The protective effect of HDL-C in bacterial infection is relatively definite. Numerous studies have found that HDL-C can bind and neutralize the biological toxicity of lipopolysaccharide (LPS) and lipoteichoic acid (LTA) [32, 33, 34]. In different experimental septic models, infusion of reconstituted HDL reduced inflammation, decreased bacterial count, attenuated organ injury and improved survival [10, 35, 36], which greatly encouraged the application of HDL in sepsis treatment in the future. However, the role of HDL-C in viral infection remains unclear. We found in this study that HDL-C decreased in COVID-19 patients, and HDL-C level was negatively correlated with severity of illness, which suggests that HDL-C may be a potential therapeutic target for COVID-19, but the specific mechanism is still unclear, and further research is still needed.

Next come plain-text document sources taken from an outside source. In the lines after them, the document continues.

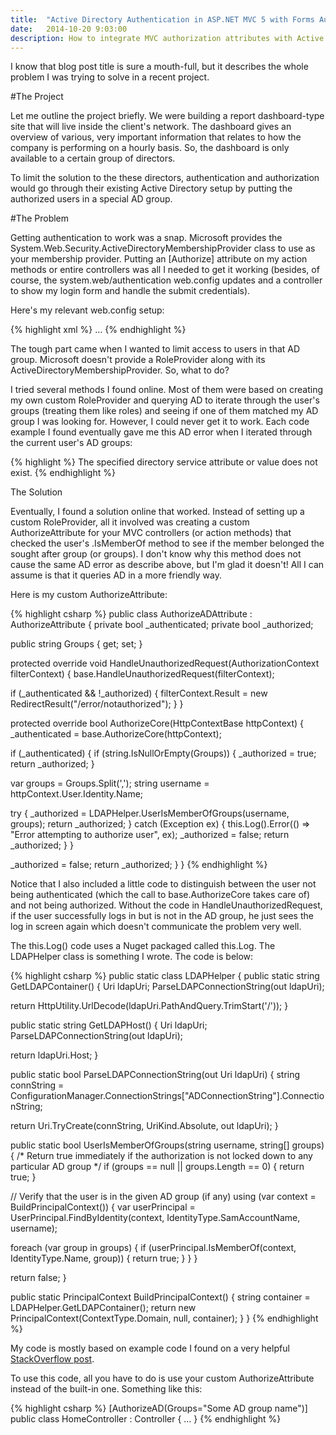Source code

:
 ```yaml
---
title:  "Active Directory Authentication in ASP.NET MVC 5 with Forms Authentication and Group-Based Authorization"
date:   2014-10-20 9:03:00
description: How to integrate MVC authorization attributes with Active Directory.
---
```


I know that blog post title is sure a mouth-full, but it describes the whole problem I was trying to solve in a recent project.

#The Project

Let me outline the project briefly.  We were building a report dashboard-type site that will live inside the client's network.  The dashboard gives an overview of various, very important information that relates to how the company is performing on a hourly basis.  So, the dashboard is only available to a certain group of directors.

To limit the solution to the these directors, authentication and authorization would go through their existing Active Directory setup by putting the authorized users in a special AD group.

#The Problem

Getting authentication to work was a snap.  Microsoft provides the System.Web.Security.ActiveDirectoryMembershipProvider
class to use as your membership provider.  Putting an [Authorize] attribute on my action methods or entire controllers was all I needed to get it working (besides, of course, the system.web/authentication web.config updates and a controller to show my login form and handle the submit credentials).

Here's my relevant web.config setup:

{% highlight xml %}
<connectionStrings>
<add name="ADConnectionString" connectionString="<ldap connection string here>" />
</connectionStrings>
…
<authentication mode="Forms">
<forms name=".AuthCookie" loginUrl="~/login"/>
</authentication>
<membership defaultProvider="ADMembershipProvider">
<providers>
<clear/>
<add name="ADMembershipProvider"
type="System.Web.Security.ActiveDirectoryMembershipProvider"
connectionStringName="ADConnectionString"
attributeMapUsername="sAMAccountName"/>
</providers>
</membership>
{% endhighlight %}

The tough part came when I wanted to limit access to users in that AD group. Microsoft doesn't provide a RoleProvider along with its ActiveDirectoryMembershipProvider. So, what to do?

I tried several methods I found online. Most of them were based on creating my own custom RoleProvider and querying AD to iterate through the user's groups (treating them like roles) and seeing if one of them matched my AD group I was looking for. However, I could never get it to work. Each code example I found eventually gave me this AD error when I iterated through the current user's AD groups:

{% highlight %}
The specified directory service attribute or value does not exist.
{% endhighlight %}

The Solution

Eventually, I found a solution online that worked. Instead of setting up a custom RoleProvider, all it involved was creating a custom AuthorizeAttribute for your MVC controllers (or action methods) that checked the user's .IsMemberOf method to see if the member belonged the sought after group (or groups). I don't know why this method does not cause the same AD error as describe above, but I'm glad it doesn't! All I can assume is that it queries AD in a more friendly way.

Here is my custom AuthorizeAttribute:

{% highlight csharp %}
public class AuthorizeADAttribute : AuthorizeAttribute
{
private bool _authenticated;
private bool _authorized;

public string Groups { get; set; }

protected override void HandleUnauthorizedRequest(AuthorizationContext filterContext)
{
base.HandleUnauthorizedRequest(filterContext);

if (_authenticated && !_authorized)
{
filterContext.Result = new RedirectResult("/error/notauthorized");
}
}

protected override bool AuthorizeCore(HttpContextBase httpContext)
{
_authenticated = base.AuthorizeCore(httpContext);

if (_authenticated)
{
if (string.IsNullOrEmpty(Groups))
{
_authorized = true;
return _authorized;
}

var groups = Groups.Split(',');
string username = httpContext.User.Identity.Name;

try
{
_authorized = LDAPHelper.UserIsMemberOfGroups(username, groups);
return _authorized;
}
catch (Exception ex)
{
this.Log().Error(() => "Error attempting to authorize user", ex);
_authorized = false;
return _authorized;
}
}

_authorized = false;
return _authorized;
}
}
{% endhighlight %}

Notice that I also included a little code to distinguish between the user not being authenticated (which the call to base.AuthorizeCore takes care of) and not being authorized. Without the code in HandleUnauthorizedRequest, if the user successfully logs in but is not in the AD group, he just sees the log in screen again which doesn't communicate the problem very well.

The this.Log() code uses a Nuget packaged called this.Log. The LDAPHelper class is something I wrote. The code is below:

{% highlight csharp %}
public static class LDAPHelper
{
public static string GetLDAPContainer()
{
Uri ldapUri;
ParseLDAPConnectionString(out ldapUri);

return HttpUtility.UrlDecode(ldapUri.PathAndQuery.TrimStart('/'));
}

public static string GetLDAPHost()
{
Uri ldapUri;
ParseLDAPConnectionString(out ldapUri);

return ldapUri.Host;
}

public static bool ParseLDAPConnectionString(out Uri ldapUri)
{
string connString = ConfigurationManager.ConnectionStrings["ADConnectionString"].ConnectionString;

return Uri.TryCreate(connString, UriKind.Absolute, out ldapUri);
}

public static bool UserIsMemberOfGroups(string username, string[] groups)
{
/* Return true immediately if the authorization is not
locked down to any particular AD group */
if (groups == null || groups.Length == 0)
{
return true;
}

// Verify that the user is in the given AD group (if any)
using (var context = BuildPrincipalContext())
{
var userPrincipal = UserPrincipal.FindByIdentity(context,
IdentityType.SamAccountName,
username);

foreach (var group in groups)
{
if (userPrincipal.IsMemberOf(context, IdentityType.Name, group))
{
return true;
}
}
}

return false;
}

public static PrincipalContext BuildPrincipalContext()
{
string container = LDAPHelper.GetLDAPContainer();
return new PrincipalContext(ContextType.Domain, null, container);
}
}
{% endhighlight %}

My code is mostly based on example code I found on a very helpful [StackOverflow post][so-post].

To use this code, all you have to do is use your custom AuthorizeAttribute instead of the built-in one. Something like this:

{% highlight csharp %}
[AuthorizeAD(Groups="Some AD group name")]
public class HomeController : Controller
{
…
}
{% endhighlight %}

[so-post]: http://stackoverflow.com/questions/4342271/asp-net-mvc-forms-authorization-with-active-directory-groups/4383502#4383502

Our study has some limitations. First, we cannot obtain the basic HDL-C data before symptom onset, so it is uncertain whether the decrease in HDL-C level occurred after infection with SAR-CoV-2. Second, previous studies showed that HDLs decrease significantly in the early stage of sepsis, but the time from the symptom onset to the detection of HDLs is different, which may cause some bias in the analysis of the relationship between HDLs and COVID-19. Third, we have not got the HDL-C data on the recovery period, and the correlation between the dynamic changes of HDL-C and the outcome of COVID-19 may be more valuable.